The Pietermaritzburg Economic Justice and Dignity (PMBEJD) group says that the South African government should introduce a special ‘back to school’ grant in the country to assist parents with preparations for getting their kids ready for the new school year.
“We advocate that the government provides some type of additional grant allocation every January to assist parents with their children’s new school year expenses, thereby securing a sounder foundation to support education, whilst reducing debt incurred at the beginning of the year, which haunts parents throughout the year,” the group said.
“This special Back-to-School grant, targeted directly for the new school year, would provide a focussed investment for improved education outcomes whilst alleviating some of the financial pressures on parents.”
The proposal comes against the backdrop of the rising cost of living in South Africa, with the PMBEJD arguing that measures in place – such as the National Minimum Wage (NMW) and other social grants – not being enough to help the vast majority of the population.
Government, through the Department of Labour and Employment, is proposing an 8% increase in the NMW for 2023, which would take the rate up to R25 per hour.
However, the PMBEJD says this is simply not enough.
“The National Minimum Wage is a poverty wage – it reduces productivity in the workplace, it slows down economic growth, it damages workers health, it compromises the futures of workers children, it makes workers vulnerable, it puts workers in debt,” it said.
“The NMW is set too low; it is not enough to cover the three core worker expenses of food, transport, and electricity.”
The group argued that previous NMW adjustments have not necessarily projected inflation for the coming year, but instead concentrate on what inflation was for the previous term (inflation tracks backwards) and then just adding on a few extra percentage points above the headline inflation at a particular moment in time.
“This means that wages are always playing catchup: the previous year’s wages are eroded by inflation of that year, and so using past inflation data again, puts the workers back where they were in 2022, without protecting wages against future inflation or improving workers’ wages for the upcoming year.”
The group said that projected inflation for the 2023 term, at least for the three core worker expenses of food, transport and electricity should be considered in the annual NMW adjustments.
“Further, the objective for the wage increases should be clear.

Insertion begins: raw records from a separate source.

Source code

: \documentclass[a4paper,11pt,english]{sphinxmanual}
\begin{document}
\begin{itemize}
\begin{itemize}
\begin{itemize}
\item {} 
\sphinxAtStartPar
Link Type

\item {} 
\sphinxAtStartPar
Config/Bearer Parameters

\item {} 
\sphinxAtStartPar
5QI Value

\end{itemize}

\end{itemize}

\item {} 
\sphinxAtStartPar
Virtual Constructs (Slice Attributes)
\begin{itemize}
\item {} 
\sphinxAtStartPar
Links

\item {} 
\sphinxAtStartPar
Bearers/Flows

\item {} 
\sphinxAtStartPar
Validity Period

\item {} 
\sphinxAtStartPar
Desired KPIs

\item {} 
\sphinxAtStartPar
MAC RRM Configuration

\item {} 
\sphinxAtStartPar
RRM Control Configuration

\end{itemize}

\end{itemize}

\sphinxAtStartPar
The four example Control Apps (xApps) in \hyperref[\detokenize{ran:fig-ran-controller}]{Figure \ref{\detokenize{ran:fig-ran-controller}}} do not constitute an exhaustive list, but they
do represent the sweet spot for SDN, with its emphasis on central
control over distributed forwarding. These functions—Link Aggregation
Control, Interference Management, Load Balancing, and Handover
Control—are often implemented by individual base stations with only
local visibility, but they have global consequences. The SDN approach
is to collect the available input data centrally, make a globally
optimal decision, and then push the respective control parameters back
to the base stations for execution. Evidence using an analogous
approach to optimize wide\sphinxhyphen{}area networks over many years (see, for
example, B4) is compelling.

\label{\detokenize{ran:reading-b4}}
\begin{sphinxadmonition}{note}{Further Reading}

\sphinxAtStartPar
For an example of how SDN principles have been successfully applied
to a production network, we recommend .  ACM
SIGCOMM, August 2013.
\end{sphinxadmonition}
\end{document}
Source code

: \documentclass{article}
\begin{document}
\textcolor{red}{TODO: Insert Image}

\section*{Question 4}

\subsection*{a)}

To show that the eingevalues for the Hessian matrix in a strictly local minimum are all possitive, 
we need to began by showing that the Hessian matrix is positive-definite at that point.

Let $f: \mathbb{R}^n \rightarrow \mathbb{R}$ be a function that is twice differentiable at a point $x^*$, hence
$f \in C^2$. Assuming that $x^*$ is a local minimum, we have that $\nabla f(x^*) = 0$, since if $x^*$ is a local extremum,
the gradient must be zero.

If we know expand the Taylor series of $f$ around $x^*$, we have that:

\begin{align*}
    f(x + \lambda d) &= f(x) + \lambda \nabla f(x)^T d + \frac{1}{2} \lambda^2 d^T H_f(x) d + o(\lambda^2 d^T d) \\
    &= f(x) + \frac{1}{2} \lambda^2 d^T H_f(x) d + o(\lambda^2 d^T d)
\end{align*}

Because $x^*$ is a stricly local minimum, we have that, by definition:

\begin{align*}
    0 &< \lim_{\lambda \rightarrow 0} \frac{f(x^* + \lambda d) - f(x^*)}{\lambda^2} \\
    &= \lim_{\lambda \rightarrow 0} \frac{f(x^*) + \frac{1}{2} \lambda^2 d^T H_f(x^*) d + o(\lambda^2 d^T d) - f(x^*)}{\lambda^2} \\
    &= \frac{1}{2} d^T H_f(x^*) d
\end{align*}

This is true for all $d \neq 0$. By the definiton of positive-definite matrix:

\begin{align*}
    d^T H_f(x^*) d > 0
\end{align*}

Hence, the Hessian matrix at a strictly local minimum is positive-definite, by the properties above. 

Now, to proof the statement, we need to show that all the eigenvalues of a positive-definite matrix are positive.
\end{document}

Part of the original NMW mandate was to progressively improve the baseline wage of low-paid workers, and hence an element of justice to right the apartheid legacy of low wages should be considered.

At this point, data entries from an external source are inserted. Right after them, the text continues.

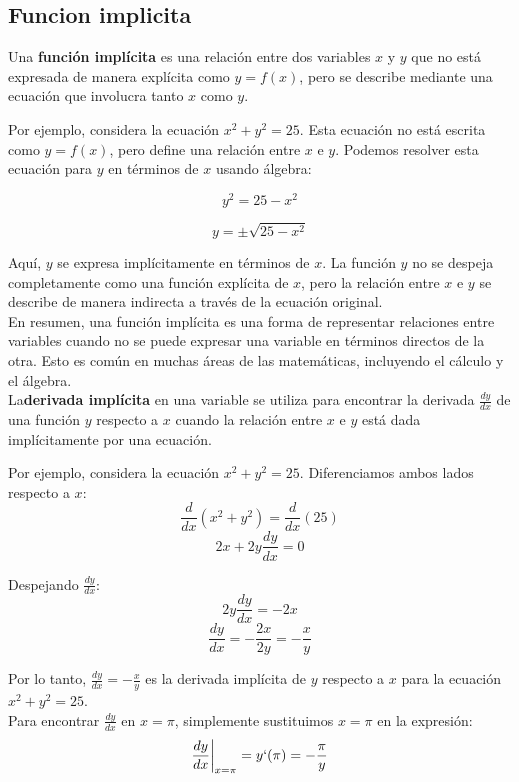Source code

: \documentclass[12pt]{article}
\begin{document}
{\subsection{ Funcion implicita}
Una \textbf{función implícita} es una relación entre dos variables \( x \) y \( y \) que no está expresada de manera explícita como \( y = f(x) \), pero se describe mediante una ecuación que involucra tanto \( x \) como \( y \).

Por ejemplo, considera la ecuación \( x^2 + y^2 = 25 \). Esta ecuación no está escrita como \( y = f(x) \), pero define una relación entre \( x \) e \( y \). Podemos resolver esta ecuación para \( y \) en términos de \( x \) usando álgebra:

\[
y^2 = 25 - x^2
\]

\[
y = \pm \sqrt{25 - x^2}
\]

Aquí, \( y \) se expresa implícitamente en términos de \( x \). La función \( y \) no se despeja completamente como una función explícita de \( x \), pero la relación entre \( x \) e \( y \) se describe de manera indirecta a través de la ecuación original.\\

En resumen, una función implícita es una forma de representar relaciones entre variables cuando no se puede expresar una variable en términos directos de la otra. Esto es común en muchas áreas de las matemáticas, incluyendo el cálculo y el álgebra.\\



La\textbf{derivada implícita} en una variable se utiliza para encontrar la derivada \( \frac{dy}{dx} \) de una función \( y \) respecto a \( x \) cuando la relación entre \( x \) e \( y \) está dada implícitamente por una ecuación.

Por ejemplo, considera la ecuación \( x^2 + y^2 = 25 \). Diferenciamos ambos lados respecto a \( x \):
\[ \frac{d}{dx} (x^2 + y^2) = \frac{d}{dx} (25) \]
\[ 2x + 2y \frac{dy}{dx} = 0 \]

Despejando \( \frac{dy}{dx} \):
\[ 2y \frac{dy}{dx} = -2x \]
\[ \frac{dy}{dx} = -\frac{2x}{2y} = -\frac{x}{y} \]

Por lo tanto, \( \frac{dy}{dx} = -\frac{x}{y} \) es la derivada implícita de \( y \) respecto a \( x \) para la ecuación \( x^2 + y^2 = 25 \).\\ 

Para encontrar \( \frac{dy}{dx} \) en \( x = \pi \), simplemente sustituimos \( x = \pi \) en la expresión:
\[ \frac{dy}{dx} \bigg|_{x = \pi}=y`(\pi) = -\frac{\pi}{y} \]

}
\end{document}

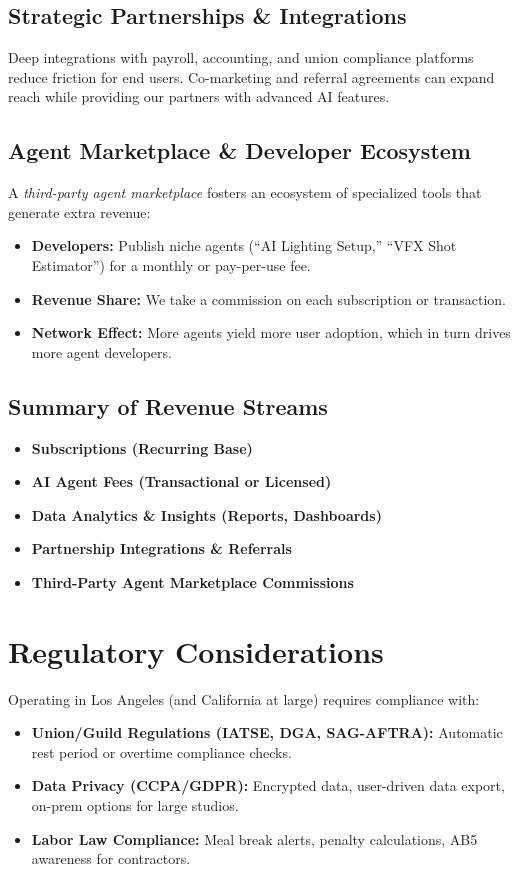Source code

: \documentclass[11pt]{article}
\begin{document}
\subsection{Strategic Partnerships \& Integrations}
Deep integrations with payroll, accounting, and union compliance platforms reduce friction for end users. Co-marketing and referral agreements can expand reach while providing our partners with advanced AI features.

\subsection{Agent Marketplace \& Developer Ecosystem}
A \emph{third-party agent marketplace} fosters an ecosystem of specialized tools that generate extra revenue:
\begin{itemize}
    \item \textbf{Developers:} Publish niche agents (“AI Lighting Setup,” “VFX Shot Estimator”) for a monthly or pay-per-use fee.
    \item \textbf{Revenue Share:} We take a commission on each subscription or transaction.
    \item \textbf{Network Effect:} More agents yield more user adoption, which in turn drives more agent developers.
\end{itemize}

\subsection{Summary of Revenue Streams}
\begin{itemize}
    \item \textbf{Subscriptions (Recurring Base)}
    \item \textbf{AI Agent Fees (Transactional or Licensed)}
    \item \textbf{Data Analytics \& Insights (Reports, Dashboards)}
    \item \textbf{Partnership Integrations \& Referrals}
    \item \textbf{Third-Party Agent Marketplace Commissions}
\end{itemize}

\section{Regulatory Considerations}
Operating in Los Angeles (and California at large) requires compliance with:
\begin{itemize}
    \item \textbf{Union/Guild Regulations (IATSE, DGA, SAG-AFTRA):} Automatic rest period or overtime compliance checks.
    \item \textbf{Data Privacy (CCPA/GDPR):} Encrypted data, user-driven data export, on-prem options for large studios.
    \item \textbf{Labor Law Compliance:} Meal break alerts, penalty calculations, AB5 awareness for contractors.
\end{itemize}
\end{document}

“The NMW, if used well, could be a valuable tool to improve not only our social stability, education, and health outcomes, but also our economic prospects. The annual deliberations on where the NMW is set at, is important,” the PMBEJD said.
The national government is under pressure to either introduce new grants or extend and increase current ones to help South Africans make ends meet in the face of high levels of inflation.
So far, the R350 Social Relief Distress grants (SRD grant) has been extended to March 2024 in a bid to give a small bit of relief to millions of South Africans who are still struggling to find work following the 2020/21 Covid-19 pandemic and lockdown.
However, the ANC wants this grant to become a permanent fixture in the country’s social projects, and form part of a universal basic income grant.
Research done by the Department of Social Development has seen this as a viable avenue to decrease poverty in the country – though it would have to be funded by taxpayers for it to be success.
President Cyril Ramaphosa indicated in December that the National Treasury is also currently modelling a new grant to assist job seekers in the country.
With limited resources available to it, however, Treasury would have to make difficult decisions on which additional social relief would be most feasible to implement, who it would be targetted at, and where the funding for such initiatives would come from.
South Africa has over 18 million grant beneficiaries.
Finance Minister Enoch Godongwana announced the extension of the SRD grant to March 2024 during his presentation of the Medium Term Budget Policy Statement in October.
As a result of the extension of the SRD grants, other social grants – such as old age grants and disability grants – will increase lower than inflation, the minister said.